Divã Cinematográfico - "Timer"

Assisti Timer hoje, uma comédia romântica(?) bem diferente. Não sei se gostei muito, na verdade o filme em geral é bem bobinho, mas traz algumas discussões interessantes. Em resumo, vive-se num mundo onde  existe uma aparelhinho chamado "Timer", que promete dizer a data exata que você encontrará sua alma gêmea. 

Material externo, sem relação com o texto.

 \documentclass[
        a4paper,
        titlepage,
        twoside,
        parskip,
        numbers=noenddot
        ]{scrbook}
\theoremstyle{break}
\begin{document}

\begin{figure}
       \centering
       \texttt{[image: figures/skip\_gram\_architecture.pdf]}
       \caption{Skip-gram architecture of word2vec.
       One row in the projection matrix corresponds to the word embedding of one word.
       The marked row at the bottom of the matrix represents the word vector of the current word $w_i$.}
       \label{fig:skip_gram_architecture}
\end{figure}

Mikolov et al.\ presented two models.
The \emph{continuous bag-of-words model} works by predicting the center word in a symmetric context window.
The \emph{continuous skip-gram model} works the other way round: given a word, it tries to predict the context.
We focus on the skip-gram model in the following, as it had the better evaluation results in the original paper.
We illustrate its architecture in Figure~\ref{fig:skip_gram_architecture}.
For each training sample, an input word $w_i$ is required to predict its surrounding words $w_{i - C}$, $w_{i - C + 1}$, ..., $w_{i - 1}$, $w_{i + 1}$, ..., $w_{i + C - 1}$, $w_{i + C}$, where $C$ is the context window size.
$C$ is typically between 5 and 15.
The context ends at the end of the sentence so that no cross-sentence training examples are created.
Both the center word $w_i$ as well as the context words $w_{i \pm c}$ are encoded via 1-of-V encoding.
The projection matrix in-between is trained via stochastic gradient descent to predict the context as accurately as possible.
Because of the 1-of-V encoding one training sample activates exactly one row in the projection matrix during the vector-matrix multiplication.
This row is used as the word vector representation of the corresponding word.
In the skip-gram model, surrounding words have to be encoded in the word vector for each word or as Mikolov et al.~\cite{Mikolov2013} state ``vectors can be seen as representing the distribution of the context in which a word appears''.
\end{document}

Num mundo como o de hoje, onde as pessoas precisam mais do que nunca de certezas e provas científicas, calculem o sucesso de um brinquedinho desses. A pergunta que fica no ar durante todo o filme – É realmente melhor saber? Um dos efeitos que aparecem no mundo pós Timer do filme , é que as pessoas não “perdem” mais tempo namorando, conhecendo outras pessoas se não puderem ter certeza que aquela é a sua alma gêmea. Por exemplo, você sabe que vai encontrar o amor da sua vida quando fizer 48 anos (que é o caso de uma das personagens do filme), o que fazer? 

Um diálogo que eu achei muito interessante e me fez refletir foi esse:

- Você acha que antes do Timer eles pensavam assim, que só acontece uma vez? A expressão "primeiro amor" não implica que teria um segundo e um terceiro?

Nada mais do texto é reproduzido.